Intellectually prolific, he has published the essays in record time Presence of an absence ("spirituality is becoming interesting again because, in reality, it had never disappeared from our mental map") and The Happy Reckless One (regarding the fact that the idea of ​​the noble savage continues to dominate our collective imagination), the novel with the title of an essay The other hypothesis (a futuristic dystopia) and, even at the end of 2024, two other works of thought: The end of enlightened progressivism (the left has abandoned equality and has grown strong in the defense of difference) and Lost intimacy (on the difference and historical genealogy of the concepts of intimacy and privacy).

Cargando
No hay anuncios

It is no wonder, then, that power attracts him. Intelligence is alluring. "I have dealt with each and every one of the presidents of the restored Generalitat." Nor is it surprising that, for so much work, he possesses certain prosaic habits and certain emotional comforts: "Marital stability is based on the poetic elevation of a routine that is usually prosaic." He also boasts a roster of notable intellectual companions: Francesc Torralba, Anna Pagès, Juan Carlos Mélich, Miguel Seguró, Luis Cabrera, Gregorio Luri, Juan Camino, Ramón Masià, Fernando Suay, Enric Soria, Pedro Rovira... And some who are no longer with us, like Héctor Borrat, Josep Héctor Borrat.

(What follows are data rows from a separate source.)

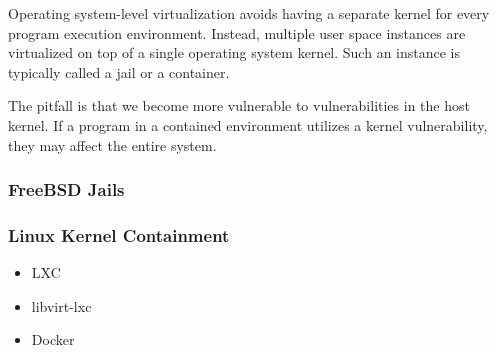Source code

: Operating system-level virtualization avoids having a separate kernel for every
program execution environment. Instead, multiple user space instances are
virtualized on top of a single operating system kernel. Such an instance is
typically called a jail or a container.

The pitfall is that we become more vulnerable to vulnerabilities in the host
kernel. If a program in a contained environment utilizes a kernel
vulnerability, they may affect the entire system.

\subsubsection{FreeBSD Jails}

\subsubsection{Linux Kernel Containment}

\begin{itemize}

\item LXC

\item libvirt-lxc

\item Docker

\end{itemize}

With all of them, he has practiced a spontaneous, colloquial, philosophical—peripatetic—conversation, the kind that he knows will never be achieved by generative artificial intelligence. And with them, and with us, his readers, he has also shared the relentless diagnosis of the great postmodern parody, "that agonizing party that, against all odds, still lasts." We are fortunate that Ferran Sáez Mateu, strangely enough, also endures.